3. Inference Explained

This section explains how to invoke the inference function from the compiled library. There are two inference scenarios, depending on the ti-npu type= option specified during compilation:

  • Running the model on a host processor with an optimized software implementation.

  • Running the model on a dedicated hardware accelerator, for example, the Neural network Processing Unit (NPU)

3.1. Inference Function and Input/Output

In the header file generated by the compiler (tvmgen_default.h) and stored in the artifacts directory, information about input/output data shapes and types is provided, and input/output data structures and the inference function are defined. For example:

/* The generated model library expects the following inputs/outputs:
 * Inputs:
 *    Tensor[(1, 3, 128, 1), float32]
 * Outputs:
 *    Tensor[(1, 6), float32]
 *    Tensor[(1, 60), float32]
 */

/*!
 * \brief Input tensor pointers for TVM module "default"
 */
struct tvmgen_default_inputs {
  void* onnx__Add_0;
};

/*!
 * \brief Output tensor pointers for TVM module "default"
 */
struct tvmgen_default_outputs {
  void* output0;
  void* output1;
};

/*!
 * \brief entrypoint function for TVM module "default"
 * \param inputs Input tensors for the module
 * \param outputs Output tensors for the module
 */
int32_t tvmgen_default_run(
  struct tvmgen_default_inputs* inputs,
  struct tvmgen_default_outputs* outputs
);

In this example, the neural network takes one tensor input and produces two tensor outputs. The expected input is a 1x3x128x1 tensor in floating point type.

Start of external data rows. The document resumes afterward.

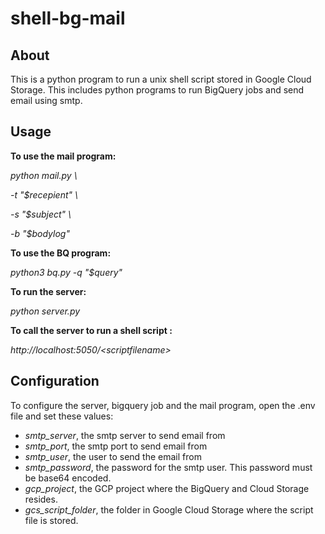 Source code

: # shell-bg-mail

## About

This is a python program to run a unix shell script stored in Google Cloud Storage. This includes python programs to run BigQuery jobs and send email using smtp. 

## Usage

**To use the mail program:**

_python mail.py \\_

_\-t "$recepient" \\_

_\-s "$subject" \\_

_\-b "$bodylog"_

**To use the BQ program:**

_python3 bq.py -q "$query"_

**To run the server:**

_python server.py_

**To call the server to run a shell script :**

_http://localhost:5050/\<scriptfilename>_

## Configuration

To configure the server, bigquery job and the mail program, open the .env file and set these values:

*   _smtp\_server_, the smtp server to send email from
*   _smtp\_port_, the smtp port to send email from
*   _smtp\_user_, the user to send the email from
*   _smtp\_password_, the password for the smtp user. This password must be base64 encoded.
*   _gcp\_project_, the GCP project where the BigQuery and Cloud Storage resides.
*   _gcs\_script\_folder_, the folder in Google Cloud Storage where the script file is stored.

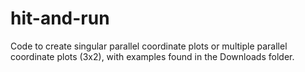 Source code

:# hit-and-run

Code to create singular parallel coordinate plots or multiple parallel coordinate plots (3x2), with examples found in the Downloads folder. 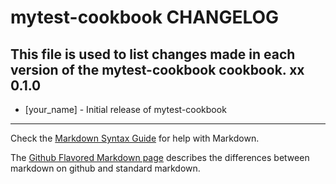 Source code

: mytest-cookbook CHANGELOG
=========================

This file is used to list changes made in each version of the mytest-cookbook cookbook.
xx
0.1.0
-----
- [your_name] - Initial release of mytest-cookbook

- - -
Check the [Markdown Syntax Guide](http://daringfireball.net/projects/markdown/syntax) for help with Markdown.

The [Github Flavored Markdown page](http://github.github.com/github-flavored-markdown/) describes the differences between markdown on github and standard markdown.
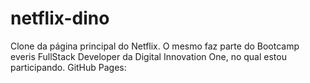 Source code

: # netflix-dino
Clone da página principal do Netflix. O mesmo faz parte do Bootcamp everis FullStack Developer da Digital Innovation One, no qual estou participando. GitHub Pages: 
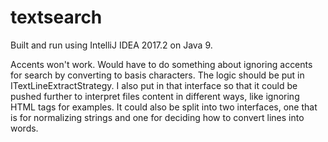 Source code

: # textsearch
Built and run using IntelliJ IDEA 2017.2 on Java 9.



Accents won't work. Would have to do something about ignoring accents for search by converting to basis characters.
The logic should be put in ITextLineExtractStrategy. I also put in that interface so that it could be pushed further to
interpret files content in different ways, like ignoring HTML tags for examples. It could also be split into two interfaces,
one that is for normalizing strings and one for deciding how to convert lines into words.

The two outputs are 1x6 and 1x60 tensors in floating point type. Define the input/output in your application code and initialize the struct members with pointers to your input/output data. For example:

struct tvmgen_default_inputs  inputs  = { (void*) &my_input[0] };
struct tvmgen_default_outputs outputs = { (void*) &my_output0[0], (void*) &my_output1[0] };

When the skip_normalize=true and output_int=true compiler options are specified, the generated model library may expect integer input and produce integer outputs. Please refer to the tvmgen_default.h file for details about input/output data types and the input feature normalization parameters. For example:

/* The generated model library expects the following inputs/outputs:
 * Inputs:
 *    Tensor[(1, 3, 128, 1), int8]
 * Outputs:
 *    Tensor[(1, 6), int8]
 *    Tensor[(1, 60), uint8]
 */

/* Input feature normalization parameters:
 *   input_int = clip(((int32_t)((input_float + bias) * scale)) >> shift, min, max)
 *   where (min, max) = (-128, 127) if int8 type, (0, 255) if uint8 type
 */
#define TVMGEN_DEFAULT_BIAS_LEN 3
#define TVMGEN_DEFAULT_SCALE_LEN 1
#define TVMGEN_DEFAULT_SHIFT_LEN 1
extern const int32_t tvmgen_default_bias_data[] __attribute__((weak)) = {12, 12, 18};
extern const int32_t tvmgen_default_scale_data[] __attribute__((weak)) = {171};
extern const int32_t tvmgen_default_shift_data[] __attribute__((weak)) = {5};

3.2. Converting Input Data from Float to Int with Input Normalization

When running the model with the skip_normalize=true compiler option, you must convert model input values from floating point to integer before invoking the model inference function. The tvmgen_default_bias_data, TVMGEN_DEFAULT_BIAS_LEN, tvmgen_default_scale_data, TVMGEN_DEFAULT_SCALE_LEN, tvmgen_default_shift_data, and TVMGEN_DEFAULT_SHIFT_LEN definitions in tvmgen_default.h can be used to convert model input from float to int using the example code below.

for (c=0; c<...) {
   int32_t scaled_val = (int32_t)floorf((float_val
       + tvmgen_default_bias_data[c % TVMGEN_DEFAULT_BIAS_LEN])
       * tvmgen_default_scale_data[c % TVMGEN_DEFAULT_SCALE_LEN]);
   int32_t shifted_val = scaled_val >> tvmgen_default_shift_data[c % TVMGEN_DEFAULT_SHIFT_LEN];
   // clip to 8-bit range
}

Note

On C2000 devices, since there are no 8-bit integer data types, int8_t is aliased to int16_t, and uint8_t is aliased to uint16_t. This type aliasing is consistent with the TI C2000Ware SDK. Please use int16_t/uint16_t to declare your input/output tensor data accordingly. The input feature normalization sequence should still clip the values in the range of [-128, 127] or [0, 255], respectively.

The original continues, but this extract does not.